Top of DATA SHOWN

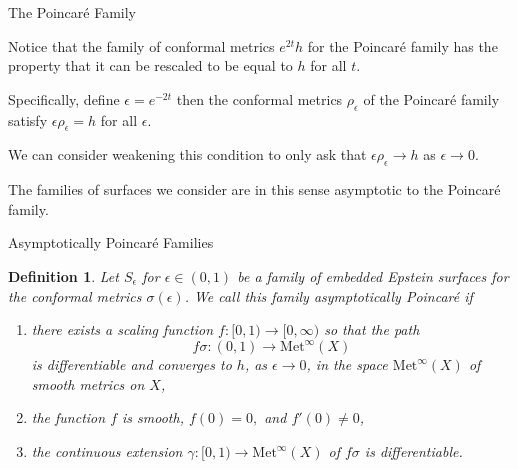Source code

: \documentclass[professionalfont]{beamer}
\newtheorem{defn}{Definition}
\begin{document}


\begin{frame}{The Poincar\'e Family}

Notice that the family of conformal metrics $e^{2t}h$ for the Poincar\'e family has the property that it can be rescaled to be equal to $h$ for all $t$. \pause
\newline

Specifically, define $\epsilon = e^{-2t}$ then the conformal metrics $\rho_\epsilon$ of the Poincar\'e family satisfy $\epsilon \rho_\epsilon = h$ for all $\epsilon$. \pause
\newline

We can consider weakening this condition to only ask that $\epsilon \rho_\epsilon \to h$ as $\epsilon \to 0$. \pause
\newline

The families of surfaces we consider are in this sense asymptotic to the Poincar\'e family.


\end{frame}



\begin{frame}{Asymptotically Poincar\'e Families}

\begin{defn}
\label{asym-def}
Let $S_\epsilon$ for $\epsilon \in (0,1)$ be a family of embedded Epstein surfaces for the conformal metrics $\sigma(\epsilon)$. 
We call this family \emph{asymptotically Poincar\'e} if \pause
\begin{enumerate}
    \item there exists a scaling function $f:[0,1) \to [0,\infty)$ so that the path
    \[
f\sigma:(0,1) \to \mathrm{Met}^\infty(X)
\]
is differentiable and converges to $h$, as $\epsilon \to 0$, in the space $\mathrm{Met}^\infty(X)$ of smooth metrics on $X$, \pause
    \item the function $f$ is smooth, $f(0) = 0,$ and $f'(0) \neq 0$, \pause
    \item the continuous extension $\gamma:[0,1) \to \mathrm{Met}^\infty(X)$ of $f \sigma$ is differentiable.
\end{enumerate}

\end{defn}

\end{frame}


\end{document}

Bottom of DATA SHOWN

ABOUT THIS TASK
Leave out the pictures and output everything else in the records exactly.

SOLUTION
Source code

: \documentclass[professionalfont]{beamer}
\newtheorem{defn}{Definition}
\begin{document}


\begin{frame}{The Poincar\'e Family}

Notice that the family of conformal metrics $e^{2t}h$ for the Poincar\'e family has the property that it can be rescaled to be equal to $h$ for all $t$. \pause
\newline

Specifically, define $\epsilon = e^{-2t}$ then the conformal metrics $\rho_\epsilon$ of the Poincar\'e family satisfy $\epsilon \rho_\epsilon = h$ for all $\epsilon$. \pause
\newline

We can consider weakening this condition to only ask that $\epsilon \rho_\epsilon \to h$ as $\epsilon \to 0$. \pause
\newline

The families of surfaces we consider are in this sense asymptotic to the Poincar\'e family.


\end{frame}



\begin{frame}{Asymptotically Poincar\'e Families}

\begin{defn}
\label{asym-def}
Let $S_\epsilon$ for $\epsilon \in (0,1)$ be a family of embedded Epstein surfaces for the conformal metrics $\sigma(\epsilon)$. 
We call this family \emph{asymptotically Poincar\'e} if \pause
\begin{enumerate}
    \item there exists a scaling function $f:[0,1) \to [0,\infty)$ so that the path
    \[
f\sigma:(0,1) \to \mathrm{Met}^\infty(X)
\]
is differentiable and converges to $h$, as $\epsilon \to 0$, in the space $\mathrm{Met}^\infty(X)$ of smooth metrics on $X$, \pause
    \item the function $f$ is smooth, $f(0) = 0,$ and $f'(0) \neq 0$, \pause
    \item the continuous extension $\gamma:[0,1) \to \mathrm{Met}^\infty(X)$ of $f \sigma$ is differentiable.
\end{enumerate}

\end{defn}

\end{frame}


\end{document}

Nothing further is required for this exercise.